_Aim of the task_: For every record that follows, write out the text exactly and omit the picture, if one is present.

_Information given_:
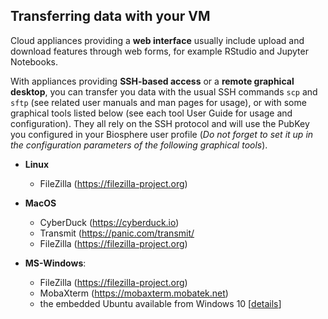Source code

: ## Transferring data with your VM

Cloud appliances providing a **web interface** usually include upload and download features through web forms,
for example RStudio and Jupyter Notebooks.

With appliances providing **SSH-based access** or a **remote graphical desktop**, you can transfer you data
with the usual SSH commands `scp` and `sftp` (see related user manuals and man pages for usage),
or with some graphical tools listed below 
(see each tool User Guide for usage and configuration). They all rely on the SSH protocol and will use the PubKey
you configured in your Biosphere user profile
(*Do not forget to set it up in the configuration parameters of the following graphical tools*).

* **Linux**
  - FileZilla (https://filezilla-project.org)

* **MacOS**
  - CyberDuck (https://cyberduck.io)
  - Transmit (https://panic.com/transmit/
  - FileZilla (https://filezilla-project.org)

* **MS-Windows**:
  - FileZilla (https://filezilla-project.org)
  - MobaXterm (https://mobaxterm.mobatek.net)
  - the embedded Ubuntu available from Windows 10 [[details](https://docs.microsoft.com/en-us/windows/wsl/install-win10)]
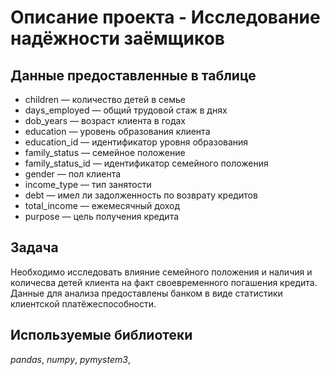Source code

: # Описание проекта - Исследование надёжности заёмщиков


## Данные предоставленные в таблице

- children — количество детей в семье
- days_employed — общий трудовой стаж в днях
- dob_years — возраст клиента в годах
- education — уровень образования клиента
- education_id — идентификатор уровня образования
- family_status — семейное положение
- family_status_id — идентификатор семейного положения
- gender — пол клиента
- income_type — тип занятости
- debt — имел ли задолженность по возврату кредитов
- total_income — ежемесячный доход
- purpose — цель получения кредита

## Задача

Необходимо исследовать влияние семейного положения и наличия и количесва детей клиента на факт своевременного погашения кредита. Данные для анализа предоставлены банком в виде статистики клиентской платёжеспособности.


## Используемые библиотеки
*pandas*,
*numpy*,
*pymystem3*,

_Your solution_:
Source code

: ## Transferring data with your VM

Cloud appliances providing a **web interface** usually include upload and download features through web forms,
for example RStudio and Jupyter Notebooks.

With appliances providing **SSH-based access** or a **remote graphical desktop**, you can transfer you data
with the usual SSH commands `scp` and `sftp` (see related user manuals and man pages for usage),
or with some graphical tools listed below 
(see each tool User Guide for usage and configuration). They all rely on the SSH protocol and will use the PubKey
you configured in your Biosphere user profile
(*Do not forget to set it up in the configuration parameters of the following graphical tools*).

* **Linux**
  - FileZilla (https://filezilla-project.org)

* **MacOS**
  - CyberDuck (https://cyberduck.io)
  - Transmit (https://panic.com/transmit/
  - FileZilla (https://filezilla-project.org)

* **MS-Windows**:
  - FileZilla (https://filezilla-project.org)
  - MobaXterm (https://mobaxterm.mobatek.net)
  - the embedded Ubuntu available from Windows 10 [[details](https://docs.microsoft.com/en-us/windows/wsl/install-win10)]
Source code

: # Описание проекта - Исследование надёжности заёмщиков


## Данные предоставленные в таблице

- children — количество детей в семье
- days_employed — общий трудовой стаж в днях
- dob_years — возраст клиента в годах
- education — уровень образования клиента
- education_id — идентификатор уровня образования
- family_status — семейное положение
- family_status_id — идентификатор семейного положения
- gender — пол клиента
- income_type — тип занятости
- debt — имел ли задолженность по возврату кредитов
- total_income — ежемесячный доход
- purpose — цель получения кредита

## Задача

Необходимо исследовать влияние семейного положения и наличия и количесва детей клиента на факт своевременного погашения кредита. Данные для анализа предоставлены банком в виде статистики клиентской платёжеспособности.


## Используемые библиотеки
*pandas*,
*numpy*,
*pymystem3*,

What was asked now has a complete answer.